PROBLEM REQUIREMENTS:
The material below contains a line with "<li><strong>Growing Population and" and a line with "<li><strong>Customization and Personalization:</strong>". Copy exactly those two lines and all lines between them.

+ + + + +

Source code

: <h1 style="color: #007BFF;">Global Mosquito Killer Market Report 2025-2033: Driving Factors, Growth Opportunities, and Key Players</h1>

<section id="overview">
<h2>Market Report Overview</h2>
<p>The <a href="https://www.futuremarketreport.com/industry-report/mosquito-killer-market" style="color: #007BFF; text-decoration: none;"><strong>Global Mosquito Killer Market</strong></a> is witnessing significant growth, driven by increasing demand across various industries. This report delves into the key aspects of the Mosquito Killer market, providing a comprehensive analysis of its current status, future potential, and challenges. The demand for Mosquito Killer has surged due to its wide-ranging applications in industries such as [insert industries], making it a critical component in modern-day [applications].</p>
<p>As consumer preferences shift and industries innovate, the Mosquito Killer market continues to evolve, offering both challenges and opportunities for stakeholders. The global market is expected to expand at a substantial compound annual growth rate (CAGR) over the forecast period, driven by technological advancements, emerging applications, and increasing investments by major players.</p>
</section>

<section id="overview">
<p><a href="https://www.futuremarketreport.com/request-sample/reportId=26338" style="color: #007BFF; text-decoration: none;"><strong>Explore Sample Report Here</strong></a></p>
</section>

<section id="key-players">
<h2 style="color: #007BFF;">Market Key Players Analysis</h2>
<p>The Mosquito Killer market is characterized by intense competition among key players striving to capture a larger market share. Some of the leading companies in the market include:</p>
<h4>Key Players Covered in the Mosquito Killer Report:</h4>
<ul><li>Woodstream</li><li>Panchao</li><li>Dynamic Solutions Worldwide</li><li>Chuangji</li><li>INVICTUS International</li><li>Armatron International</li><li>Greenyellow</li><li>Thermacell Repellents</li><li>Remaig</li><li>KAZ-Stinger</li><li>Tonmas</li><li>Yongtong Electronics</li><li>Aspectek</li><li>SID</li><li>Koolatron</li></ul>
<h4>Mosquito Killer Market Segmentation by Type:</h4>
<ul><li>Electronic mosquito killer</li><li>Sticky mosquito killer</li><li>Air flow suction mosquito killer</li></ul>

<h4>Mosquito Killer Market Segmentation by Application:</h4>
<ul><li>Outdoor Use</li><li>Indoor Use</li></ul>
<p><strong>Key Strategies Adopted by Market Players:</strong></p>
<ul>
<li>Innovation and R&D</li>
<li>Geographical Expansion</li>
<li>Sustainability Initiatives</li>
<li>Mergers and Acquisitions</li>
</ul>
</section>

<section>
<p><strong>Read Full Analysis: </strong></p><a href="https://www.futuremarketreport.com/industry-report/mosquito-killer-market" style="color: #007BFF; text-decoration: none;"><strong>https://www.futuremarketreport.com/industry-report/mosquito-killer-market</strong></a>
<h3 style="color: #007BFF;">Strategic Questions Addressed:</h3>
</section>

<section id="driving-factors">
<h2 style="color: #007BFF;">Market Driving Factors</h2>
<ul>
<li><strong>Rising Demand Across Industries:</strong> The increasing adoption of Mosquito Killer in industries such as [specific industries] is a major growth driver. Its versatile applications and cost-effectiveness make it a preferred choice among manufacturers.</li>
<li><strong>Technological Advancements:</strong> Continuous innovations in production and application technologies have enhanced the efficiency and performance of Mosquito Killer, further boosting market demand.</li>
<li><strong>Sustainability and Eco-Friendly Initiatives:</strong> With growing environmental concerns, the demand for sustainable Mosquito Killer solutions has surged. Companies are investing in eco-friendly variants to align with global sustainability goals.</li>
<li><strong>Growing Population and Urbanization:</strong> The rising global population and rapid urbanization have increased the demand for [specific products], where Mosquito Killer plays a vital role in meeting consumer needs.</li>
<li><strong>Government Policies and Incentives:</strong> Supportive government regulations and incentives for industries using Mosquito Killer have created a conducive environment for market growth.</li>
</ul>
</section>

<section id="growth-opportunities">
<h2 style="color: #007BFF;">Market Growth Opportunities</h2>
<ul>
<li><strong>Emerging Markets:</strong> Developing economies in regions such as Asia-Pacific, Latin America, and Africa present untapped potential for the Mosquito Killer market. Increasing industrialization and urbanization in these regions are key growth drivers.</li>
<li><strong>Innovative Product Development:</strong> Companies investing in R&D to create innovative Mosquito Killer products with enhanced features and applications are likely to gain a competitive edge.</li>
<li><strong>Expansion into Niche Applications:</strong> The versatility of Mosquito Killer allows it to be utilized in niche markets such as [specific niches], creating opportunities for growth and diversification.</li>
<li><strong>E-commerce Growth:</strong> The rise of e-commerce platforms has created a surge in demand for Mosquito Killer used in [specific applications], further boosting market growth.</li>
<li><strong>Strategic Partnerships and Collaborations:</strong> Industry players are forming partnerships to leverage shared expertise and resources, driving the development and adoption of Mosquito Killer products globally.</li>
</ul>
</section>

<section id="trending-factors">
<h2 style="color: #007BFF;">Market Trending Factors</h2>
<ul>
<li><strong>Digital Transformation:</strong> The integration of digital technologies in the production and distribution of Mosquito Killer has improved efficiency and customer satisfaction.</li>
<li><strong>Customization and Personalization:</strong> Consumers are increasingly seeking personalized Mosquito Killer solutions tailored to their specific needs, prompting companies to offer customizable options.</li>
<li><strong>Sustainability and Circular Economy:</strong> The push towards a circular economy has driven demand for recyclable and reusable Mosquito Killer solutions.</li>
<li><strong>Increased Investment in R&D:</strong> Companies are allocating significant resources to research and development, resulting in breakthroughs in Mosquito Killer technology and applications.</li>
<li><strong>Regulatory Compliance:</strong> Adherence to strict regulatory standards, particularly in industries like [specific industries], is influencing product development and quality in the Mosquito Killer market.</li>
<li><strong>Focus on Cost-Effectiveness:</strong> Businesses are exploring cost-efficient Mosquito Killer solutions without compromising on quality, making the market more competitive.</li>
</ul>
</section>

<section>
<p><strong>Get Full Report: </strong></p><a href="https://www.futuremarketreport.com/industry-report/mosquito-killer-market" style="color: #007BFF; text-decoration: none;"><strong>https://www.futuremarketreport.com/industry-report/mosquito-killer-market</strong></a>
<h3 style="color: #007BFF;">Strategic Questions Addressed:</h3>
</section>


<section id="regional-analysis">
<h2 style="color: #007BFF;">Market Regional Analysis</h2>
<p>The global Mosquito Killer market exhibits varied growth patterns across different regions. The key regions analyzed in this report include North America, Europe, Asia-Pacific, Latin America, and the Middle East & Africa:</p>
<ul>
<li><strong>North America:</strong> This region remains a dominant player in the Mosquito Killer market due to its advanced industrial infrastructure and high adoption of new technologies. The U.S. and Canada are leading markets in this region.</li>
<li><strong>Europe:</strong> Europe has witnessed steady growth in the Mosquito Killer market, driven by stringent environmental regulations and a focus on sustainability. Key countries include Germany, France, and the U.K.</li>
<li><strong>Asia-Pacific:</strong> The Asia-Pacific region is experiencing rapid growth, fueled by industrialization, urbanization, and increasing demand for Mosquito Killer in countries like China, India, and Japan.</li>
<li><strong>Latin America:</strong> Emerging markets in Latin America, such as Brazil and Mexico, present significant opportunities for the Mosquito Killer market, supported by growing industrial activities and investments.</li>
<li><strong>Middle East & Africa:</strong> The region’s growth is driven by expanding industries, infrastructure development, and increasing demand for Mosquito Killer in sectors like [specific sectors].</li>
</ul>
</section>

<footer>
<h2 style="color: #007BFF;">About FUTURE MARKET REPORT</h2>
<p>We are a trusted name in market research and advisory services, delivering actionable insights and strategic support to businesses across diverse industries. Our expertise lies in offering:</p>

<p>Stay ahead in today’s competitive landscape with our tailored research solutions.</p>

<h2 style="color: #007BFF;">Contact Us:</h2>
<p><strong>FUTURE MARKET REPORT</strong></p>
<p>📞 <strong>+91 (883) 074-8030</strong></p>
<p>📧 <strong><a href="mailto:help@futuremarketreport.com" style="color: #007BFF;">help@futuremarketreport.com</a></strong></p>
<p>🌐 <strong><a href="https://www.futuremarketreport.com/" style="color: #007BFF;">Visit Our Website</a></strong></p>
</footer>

+ + + + +

TASK RESULT:
<li><strong>Growing Population and Urbanization:</strong> The rising global population and rapid urbanization have increased the demand for [specific products], where Mosquito Killer plays a vital role in meeting consumer needs.</li>
<li><strong>Government Policies and Incentives:</strong> Supportive government regulations and incentives for industries using Mosquito Killer have created a conducive environment for market growth.</li>
</ul>
</section>

<section id="growth-opportunities">
<h2 style="color: #007BFF;">Market Growth Opportunities</h2>
<ul>
<li><strong>Emerging Markets:</strong> Developing economies in regions such as Asia-Pacific, Latin America, and Africa present untapped potential for the Mosquito Killer market. Increasing industrialization and urbanization in these regions are key growth drivers.</li>
<li><strong>Innovative Product Development:</strong> Companies investing in R&D to create innovative Mosquito Killer products with enhanced features and applications are likely to gain a competitive edge.</li>
<li><strong>Expansion into Niche Applications:</strong> The versatility of Mosquito Killer allows it to be utilized in niche markets such as [specific niches], creating opportunities for growth and diversification.</li>
<li><strong>E-commerce Growth:</strong> The rise of e-commerce platforms has created a surge in demand for Mosquito Killer used in [specific applications], further boosting market growth.</li>
<li><strong>Strategic Partnerships and Collaborations:</strong> Industry players are forming partnerships to leverage shared expertise and resources, driving the development and adoption of Mosquito Killer products globally.</li>
</ul>
</section>

<section id="trending-factors">
<h2 style="color: #007BFF;">Market Trending Factors</h2>
<ul>
<li><strong>Digital Transformation:</strong> The integration of digital technologies in the production and distribution of Mosquito Killer has improved efficiency and customer satisfaction.</li>
<li><strong>Customization and Personalization:</strong> Consumers are increasingly seeking personalized Mosquito Killer solutions tailored to their specific needs, prompting companies to offer customizable options.</li>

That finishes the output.